Domestication Process Understanding

Domestication is a complex evolutionary process, which is one of the most important technological innovations in human history, humans use plants to change their morphology and physiology traits, distinguishing them from wild ancestors, and ultimately giving rise to the current human cultures (Diamond, 2002; Hancock, 2005). Some of the domesticated plants are medicinal plants. The timing and geographical origins of domesticated traits, as well as the genes that lead to changes in traits, can be sent to find clues from genomic information (Purugganan and Fuller, 2009). Coix is a widely cultivated grass crop with high nutritional and medicinal value, which has been domesticated as early as the Neolithic era. However, its genetic research and breeding were hampered by the lack of a sequenced genome. Two chromosome-level genomes of coix have been reported simultaneously, which belong to elite cultivar Beijing (Liu H. et al., 2020) and wild relative Coix aquatica Daheishan (Guo et al., 2020), respectively. They both find that hull thickness is an important domestication trait between the wild relatives and cultivars, and selection of papery hull from the stony hull in wild progenitors was a key step in coix domestication. Combining resequencing analysis and comparative analysis, several domesticated loci or genes (like loci in the ∼2 to 150 kb region upstream of ub3) and two major quantitative trait loci associated with hull thickness and color (Ccph1 and Ccph2), were discovered to be the potential identification loci for domestication. These findings will greatly facilitate and benefit the molecular breeding of coix and provide a powerful reference for the domestication and evolution of medicinal plants.

Herbal Synthetic Biology

The active components of medicinal plants with complex and diverse structures are the material basis for their medicinal effect, and it’s also an important source of new drug discovery. However, many medicinal plant materials often face a series of problems in the process of development and utilization, for example, the growth of many medicinal materials is greatly affected by environmental factors; some rare herbs grow slowly and are difficult to grow by artificial cultivation; most of the active ingredients are low in content, complex in chemical structure and difficult in chemical synthesis; traditional methods of natural extraction or artificial chemical synthesis cannot meet the needs of scientific research and new drug development. Synthetic biology will be an effective way to resolve these problems. As high-throughput sequencing technology for genome and transcriptome studies have developed rapidly, using bioinformatics method and functional genomics approach to screen and identify enzyme-coding genes on specific secondary biosynthesis pathway from a large number of the original species of medicinal plants, which will greatly accelerate the analysis process of secondary biosynthesis pathway and lay a solid foundation for herbal synthetic biology research of medicinal plants. Tripterygium wilfordii genome is one of the typical examples. Because of the extremely low yield of triptolide extracted from T. wilfordii, its original plant cannot be grown on a large scale, and the current chemical synthesis route is limited to a yield of less than 1.64%. A more promising method to obtain more triptolide could be metabolic engineering, which can be realized via a synthetic biology strategy. However, it required elucidation of the triptolide biosynthesis pathway. Therefore, the sequencing of the T. wilfordii genome was completed, and cytochrome P450 TwCYP728B70 involved in triptolide biosynthesis was identified, accordingly, the triptolide content in the CYP728B70 overexpression line increased obviously (Tu et al., 2020). It’s important to make full use of genomic resources to reveal the biosynthesis pathways of active compounds in medicinal plants and use candidate genes in these pathways for the heterologous bioproduction under synthetic biology strategy.

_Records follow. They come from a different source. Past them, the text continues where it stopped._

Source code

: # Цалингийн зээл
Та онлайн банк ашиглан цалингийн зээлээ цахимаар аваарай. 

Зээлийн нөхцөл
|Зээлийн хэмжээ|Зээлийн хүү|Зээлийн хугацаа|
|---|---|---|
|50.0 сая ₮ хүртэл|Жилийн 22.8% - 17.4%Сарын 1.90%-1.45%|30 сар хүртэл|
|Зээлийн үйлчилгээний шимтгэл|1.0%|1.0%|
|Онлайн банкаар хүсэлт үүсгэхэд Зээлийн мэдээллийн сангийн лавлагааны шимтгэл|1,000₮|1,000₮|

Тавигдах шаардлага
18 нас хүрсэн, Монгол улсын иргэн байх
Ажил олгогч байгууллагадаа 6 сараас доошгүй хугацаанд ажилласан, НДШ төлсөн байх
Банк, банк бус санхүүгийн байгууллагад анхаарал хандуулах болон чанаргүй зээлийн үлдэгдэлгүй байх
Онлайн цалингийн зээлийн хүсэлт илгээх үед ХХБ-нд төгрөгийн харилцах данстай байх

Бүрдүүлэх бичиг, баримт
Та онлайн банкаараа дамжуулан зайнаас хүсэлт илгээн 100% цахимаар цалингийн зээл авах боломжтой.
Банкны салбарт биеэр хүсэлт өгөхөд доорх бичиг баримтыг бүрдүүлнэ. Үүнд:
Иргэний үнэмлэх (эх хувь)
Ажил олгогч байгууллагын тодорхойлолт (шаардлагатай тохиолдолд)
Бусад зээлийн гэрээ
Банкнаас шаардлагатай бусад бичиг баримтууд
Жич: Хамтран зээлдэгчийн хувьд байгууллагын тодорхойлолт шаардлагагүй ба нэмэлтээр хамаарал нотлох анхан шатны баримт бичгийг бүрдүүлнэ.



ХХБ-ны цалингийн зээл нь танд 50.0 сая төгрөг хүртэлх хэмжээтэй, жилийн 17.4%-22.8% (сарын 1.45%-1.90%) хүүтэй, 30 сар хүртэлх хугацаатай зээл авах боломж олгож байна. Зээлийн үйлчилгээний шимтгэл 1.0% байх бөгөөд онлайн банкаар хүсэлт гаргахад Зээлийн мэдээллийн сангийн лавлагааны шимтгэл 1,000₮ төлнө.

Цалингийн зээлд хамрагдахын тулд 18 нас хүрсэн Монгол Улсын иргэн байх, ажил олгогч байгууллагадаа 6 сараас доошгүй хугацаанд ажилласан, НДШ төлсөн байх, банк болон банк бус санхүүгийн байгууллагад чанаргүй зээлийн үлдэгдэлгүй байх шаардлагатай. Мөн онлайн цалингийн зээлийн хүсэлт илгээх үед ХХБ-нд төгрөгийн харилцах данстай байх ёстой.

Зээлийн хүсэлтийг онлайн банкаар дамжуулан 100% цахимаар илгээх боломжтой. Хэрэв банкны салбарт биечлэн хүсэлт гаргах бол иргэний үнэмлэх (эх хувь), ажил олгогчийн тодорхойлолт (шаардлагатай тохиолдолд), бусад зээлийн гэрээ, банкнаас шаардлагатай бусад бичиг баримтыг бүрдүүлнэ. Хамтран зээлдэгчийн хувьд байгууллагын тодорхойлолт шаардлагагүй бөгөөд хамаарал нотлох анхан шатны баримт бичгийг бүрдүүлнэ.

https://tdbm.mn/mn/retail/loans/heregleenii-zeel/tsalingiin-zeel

Geoherbal Research, Protection, and Utilization of Resources

Geoherbs, controlled by genetic factors and affected by environmental conditions, are representative of high-quality medicinal materials. The utilization of sequencing technology and data can provide useful tools to elucidate the molecular mechanism of geoherbs. For the same medicinal plants in different areas, epigenomic studies of medicinal plants can be carried out to clarify the genetic variation of different production areas, especially the modification effect of different environments on the epigenome of medicinal material, including DNA methylation modification, small RNA sequencing analysis, chromatin immunoprecipitation analysis, and so on. In addition, microorganisms in soil are also important factors in the growth environment of geoherbs. Metagenomic analysis of soil microbial community can be sequenced to provide the basis for revealing the interaction between soil microorganisms and the growth of medicinal plants. Recently, 545 genomes of ginkgo trees sampled from 51 populations across the world were sequenced to identify three refugia in China and detect multiple cycles of population expansion and reduction along with glacial admixture between relict populations in the southwestern and southern refugia, and multiple anthropogenic introductions of ginkgo were proved to occur from eastern China into different continents. This study provides insight into the evolutionary history of ginkgo and helps to provide protection and utilization way for its valuable genomic resources (Zhao Y. P. et al., 2019).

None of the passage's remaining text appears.